→ **Exercise goal**: Write out each entry below exactly; the images do not belong in your copy.

■ ■ ■ ■

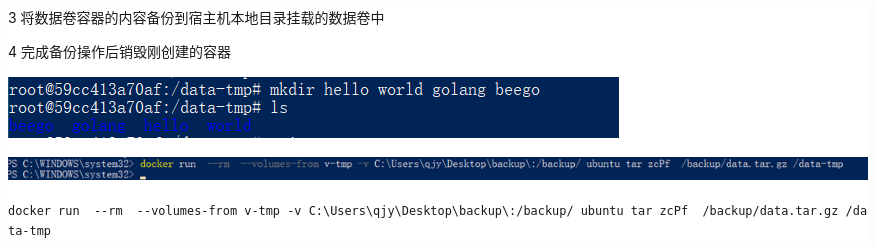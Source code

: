 3 将数据卷容器的内容备份到宿主机本地目录挂载的数据卷中 

4 完成备份操作后销毁刚创建的容器

 ![1700932907640](assets/1700932907640.png)

![1700932933853](assets/1700932933853.png)

```
docker run  --rm  --volumes-from v-tmp -v C:\Users\qjy\Desktop\backup\:/backup/ ubuntu tar zcPf  /backup/data.tar.gz /data-tmp
```

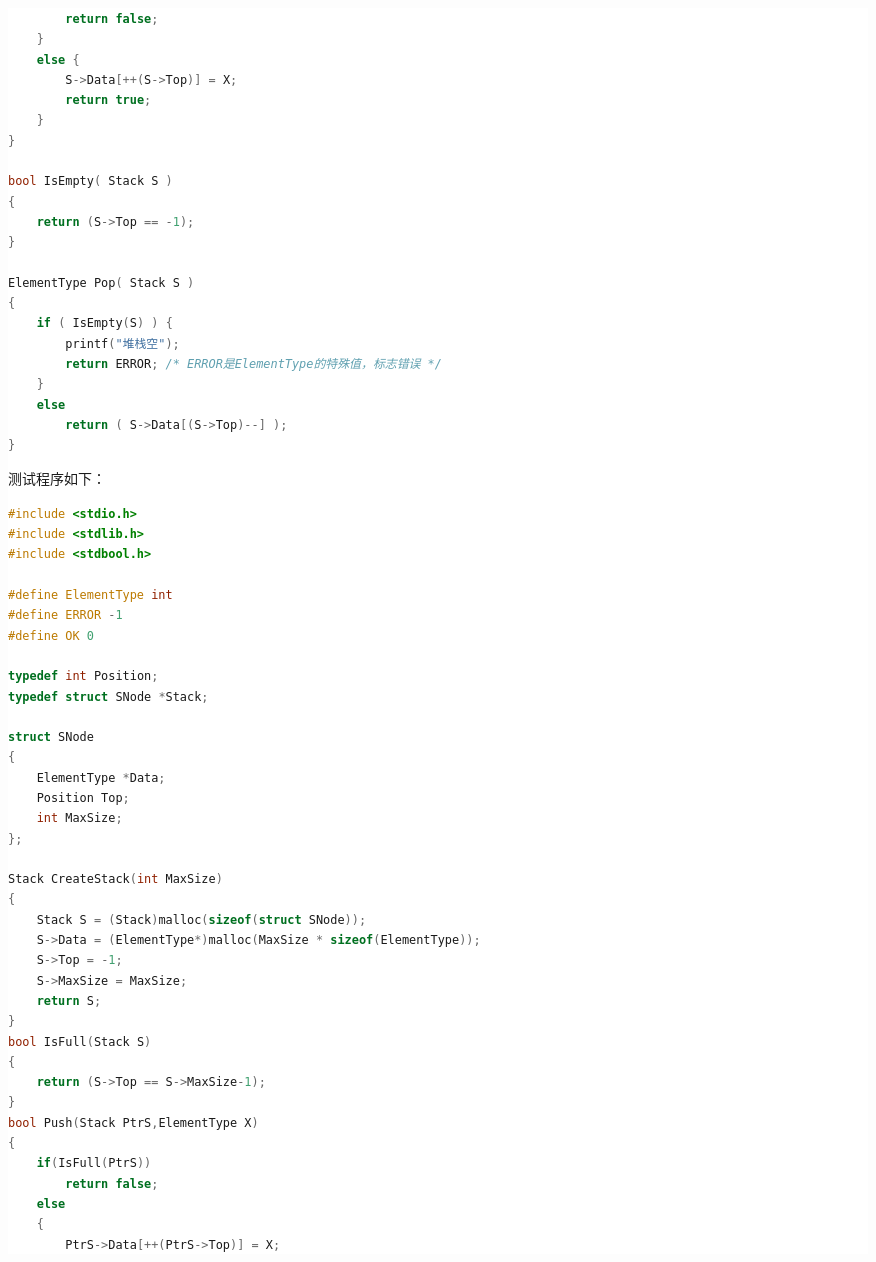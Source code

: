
 ```c
        return false;
    }
    else {
        S->Data[++(S->Top)] = X;
        return true;
    }
}

bool IsEmpty( Stack S )
{
    return (S->Top == -1);
}

ElementType Pop( Stack S )
{
    if ( IsEmpty(S) ) {
        printf("堆栈空");
        return ERROR; /* ERROR是ElementType的特殊值，标志错误 */
    }
    else 
        return ( S->Data[(S->Top)--] );
}
```

测试程序如下：

```c
#include <stdio.h>
#include <stdlib.h>
#include <stdbool.h>

#define ElementType int
#define ERROR -1
#define OK 0

typedef int Position;
typedef struct SNode *Stack;

struct SNode
{
    ElementType *Data;
    Position Top;
    int MaxSize;
};

Stack CreateStack(int MaxSize)
{
    Stack S = (Stack)malloc(sizeof(struct SNode));
    S->Data = (ElementType*)malloc(MaxSize * sizeof(ElementType));
    S->Top = -1;
    S->MaxSize = MaxSize;
    return S;
}
bool IsFull(Stack S)
{
    return (S->Top == S->MaxSize-1);
}
bool Push(Stack PtrS,ElementType X)
{
    if(IsFull(PtrS))
        return false;
    else
    {
        PtrS->Data[++(PtrS->Top)] = X;
```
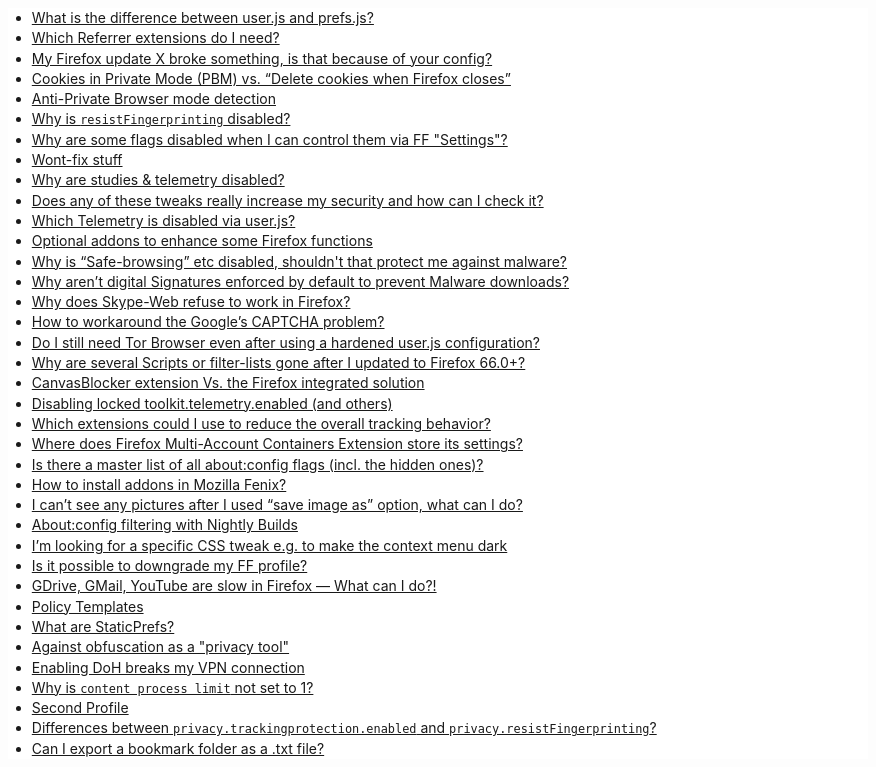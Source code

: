 * [What is the difference between user.js and prefs.js?](#what-is-the-difference-between-userjs-and-prefsjs)
* [Which Referrer extensions do I need?](#which-referrer-extensions-do-i-need)
* [My Firefox update X broke something, is that because of your config?](#my-firefox-update-x-broke-something-is-that-because-of-your-config)
* [Cookies in Private Mode (PBM) vs. “Delete cookies when Firefox closes”](#cookies-in-private-mode-pbm-vs-delete-cookies-when-firefox-closes)
* [Anti-Private Browser mode detection](#anti-private-browser-mode-detection)
* [Why is `resistFingerprinting` disabled?](#why-is-resistfingerprinting-disabled)
* [Why are some flags disabled when I can control them via FF "Settings"?](#why-are-some-flags-disabled-when-i-can-control-them-via-ff-settings)
* [Wont-fix stuff](#wont-fix-stuff)
* [Why are studies & telemetry disabled?](#why-are-studies--telemetry-disabled)
* [Does any of these tweaks really increase my security and how can I check it?](#does-any-of-these-tweaks-really-increase-my-security-and-how-can-i-check-it)
* [Which Telemetry is disabled via user.js?](#which-telemetry-is-disabled-via-userjs)
* [Optional addons to enhance some Firefox functions](#optional-addons-to-enhance-some-firefox-functions)
* [Why is “Safe-browsing” etc disabled, shouldn't that protect me against malware?](#why-is-safe-browsing-etc-disabled-shouldnt-that-protect-me-against-malware)
* [Why aren’t digital Signatures enforced by default to prevent Malware downloads?](#why-arent-digital-signatures-enforced-by-default-to-prevent-malware-downloads)
* [Why does Skype-Web refuse to work in Firefox?](#why-does-skype-web-refuse-to-work-in-firefox)
* [How to workaround the Google’s CAPTCHA problem?](#how-to-workaround-the-googles-captcha-problem)
* [Do I still need Tor Browser even after using a hardened user.js configuration?](#do-i-still-need-tor-browser-even-after-using-a-hardened-userjs-configuration)
* [Why are several Scripts or filter-lists gone after I updated to Firefox 66.0+?](#why-are-several-scripts-or-filter-lists-gone-after-i-updated-to-firefox-660)
* [CanvasBlocker extension Vs. the Firefox integrated solution](#canvasblocker-extension-vs-the-firefox-integrated-solution)
* [Disabling locked toolkit.telemetry.enabled (and others)](#disabling-locked-toolkittelemetryenabled-and-others)
* [Which extensions could I use to reduce the overall tracking behavior?](#which-extensions-could-i-use-to-reduce-the-overall-tracking-behavior)
* [Where does Firefox Multi-Account Containers Extension store its settings?](#where-does-firefox-multi-account-containers-extension-store-its-settings)
* [Is there a master list of all about:config flags (incl. the hidden ones)?](#is-there-a-master-list-of-all-aboutconfig-flags-incl-the-hidden-ones)
* [How to install addons in Mozilla Fenix?](#how-to-install-addons-in-mozilla-fenix)
* [I can’t see any pictures after I used “save image as” option, what can I do?](#i-cant-see-any-pictures-after-i-used-save-image-as-option-what-can-i-do)
* [About:config filtering with Nightly Builds](#aboutconfig-filtering-with-nightly-builds)
* [I’m looking for a specific CSS tweak e.g. to make the context menu dark](#im-looking-for-a-specific-css-tweak-eg-to-make-the-context-menu-dark)
* [Is it possible to downgrade my FF profile?](#is-it-possible-to-downgrade-my-ff-profile)
* [GDrive, GMail, YouTube are slow in Firefox — What can I do?!](#gdrive-gmail-youtube-are-slow-in-firefox--what-can-i-do)
* [Policy Templates](#policy-templates)
* [What are StaticPrefs?](#what-are-staticprefs)
* [Against obfuscation as a "privacy tool"](#against-obfuscation-as-a-privacy-tool)
* [Enabling DoH breaks my VPN connection](#enabling-doh-breaks-my-vpn-connection)
* [Why is `content process limit` not set to 1?](#why-is-content-process-limit-not-set-to-1)
* [Second Profile](#second-profile)
* [Differences between `privacy.trackingprotection.enabled` and `privacy.resistFingerprinting`?](#differences-between-privacytrackingprotectionenabled-and-privacyresistfingerprinting)
* [Can I export a bookmark folder as a .txt file?](#can-i-export-a-bookmark-folder-as-a-txt-file)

■ ■ ■ ■

→ **Solution to this task**:
Source code

: 3 将数据卷容器的内容备份到宿主机本地目录挂载的数据卷中 

4 完成备份操作后销毁刚创建的容器

 ![1700932907640](assets/1700932907640.png)

![1700932933853](assets/1700932933853.png)

```
docker run  --rm  --volumes-from v-tmp -v C:\Users\qjy\Desktop\backup\:/backup/ ubuntu tar zcPf  /backup/data.tar.gz /data-tmp
```

Source code

:
 ```c
        return false;
    }
    else {
        S->Data[++(S->Top)] = X;
        return true;
    }
}

bool IsEmpty( Stack S )
{
    return (S->Top == -1);
}

ElementType Pop( Stack S )
{
    if ( IsEmpty(S) ) {
        printf("堆栈空");
        return ERROR; /* ERROR是ElementType的特殊值，标志错误 */
    }
    else 
        return ( S->Data[(S->Top)--] );
}
```

测试程序如下：

```c
#include <stdio.h>
#include <stdlib.h>
#include <stdbool.h>

#define ElementType int
#define ERROR -1
#define OK 0

typedef int Position;
typedef struct SNode *Stack;

struct SNode
{
    ElementType *Data;
    Position Top;
    int MaxSize;
};

Stack CreateStack(int MaxSize)
{
    Stack S = (Stack)malloc(sizeof(struct SNode));
    S->Data = (ElementType*)malloc(MaxSize * sizeof(ElementType));
    S->Top = -1;
    S->MaxSize = MaxSize;
    return S;
}
bool IsFull(Stack S)
{
    return (S->Top == S->MaxSize-1);
}
bool Push(Stack PtrS,ElementType X)
{
    if(IsFull(PtrS))
        return false;
    else
    {
        PtrS->Data[++(PtrS->Top)] = X;
```
Source code

: * [What is the difference between user.js and prefs.js?](#what-is-the-difference-between-userjs-and-prefsjs)
* [Which Referrer extensions do I need?](#which-referrer-extensions-do-i-need)
* [My Firefox update X broke something, is that because of your config?](#my-firefox-update-x-broke-something-is-that-because-of-your-config)
* [Cookies in Private Mode (PBM) vs. “Delete cookies when Firefox closes”](#cookies-in-private-mode-pbm-vs-delete-cookies-when-firefox-closes)
* [Anti-Private Browser mode detection](#anti-private-browser-mode-detection)
* [Why is `resistFingerprinting` disabled?](#why-is-resistfingerprinting-disabled)
* [Why are some flags disabled when I can control them via FF "Settings"?](#why-are-some-flags-disabled-when-i-can-control-them-via-ff-settings)
* [Wont-fix stuff](#wont-fix-stuff)
* [Why are studies & telemetry disabled?](#why-are-studies--telemetry-disabled)
* [Does any of these tweaks really increase my security and how can I check it?](#does-any-of-these-tweaks-really-increase-my-security-and-how-can-i-check-it)
* [Which Telemetry is disabled via user.js?](#which-telemetry-is-disabled-via-userjs)
* [Optional addons to enhance some Firefox functions](#optional-addons-to-enhance-some-firefox-functions)
* [Why is “Safe-browsing” etc disabled, shouldn't that protect me against malware?](#why-is-safe-browsing-etc-disabled-shouldnt-that-protect-me-against-malware)
* [Why aren’t digital Signatures enforced by default to prevent Malware downloads?](#why-arent-digital-signatures-enforced-by-default-to-prevent-malware-downloads)
* [Why does Skype-Web refuse to work in Firefox?](#why-does-skype-web-refuse-to-work-in-firefox)
* [How to workaround the Google’s CAPTCHA problem?](#how-to-workaround-the-googles-captcha-problem)
* [Do I still need Tor Browser even after using a hardened user.js configuration?](#do-i-still-need-tor-browser-even-after-using-a-hardened-userjs-configuration)
* [Why are several Scripts or filter-lists gone after I updated to Firefox 66.0+?](#why-are-several-scripts-or-filter-lists-gone-after-i-updated-to-firefox-660)
* [CanvasBlocker extension Vs. the Firefox integrated solution](#canvasblocker-extension-vs-the-firefox-integrated-solution)
* [Disabling locked toolkit.telemetry.enabled (and others)](#disabling-locked-toolkittelemetryenabled-and-others)
* [Which extensions could I use to reduce the overall tracking behavior?](#which-extensions-could-i-use-to-reduce-the-overall-tracking-behavior)
* [Where does Firefox Multi-Account Containers Extension store its settings?](#where-does-firefox-multi-account-containers-extension-store-its-settings)
* [Is there a master list of all about:config flags (incl. the hidden ones)?](#is-there-a-master-list-of-all-aboutconfig-flags-incl-the-hidden-ones)
* [How to install addons in Mozilla Fenix?](#how-to-install-addons-in-mozilla-fenix)
* [I can’t see any pictures after I used “save image as” option, what can I do?](#i-cant-see-any-pictures-after-i-used-save-image-as-option-what-can-i-do)
* [About:config filtering with Nightly Builds](#aboutconfig-filtering-with-nightly-builds)
* [I’m looking for a specific CSS tweak e.g. to make the context menu dark](#im-looking-for-a-specific-css-tweak-eg-to-make-the-context-menu-dark)
* [Is it possible to downgrade my FF profile?](#is-it-possible-to-downgrade-my-ff-profile)
* [GDrive, GMail, YouTube are slow in Firefox — What can I do?!](#gdrive-gmail-youtube-are-slow-in-firefox--what-can-i-do)
* [Policy Templates](#policy-templates)
* [What are StaticPrefs?](#what-are-staticprefs)
* [Against obfuscation as a "privacy tool"](#against-obfuscation-as-a-privacy-tool)
* [Enabling DoH breaks my VPN connection](#enabling-doh-breaks-my-vpn-connection)
* [Why is `content process limit` not set to 1?](#why-is-content-process-limit-not-set-to-1)
* [Second Profile](#second-profile)
* [Differences between `privacy.trackingprotection.enabled` and `privacy.resistFingerprinting`?](#differences-between-privacytrackingprotectionenabled-and-privacyresistfingerprinting)
* [Can I export a bookmark folder as a .txt file?](#can-i-export-a-bookmark-folder-as-a-txt-file)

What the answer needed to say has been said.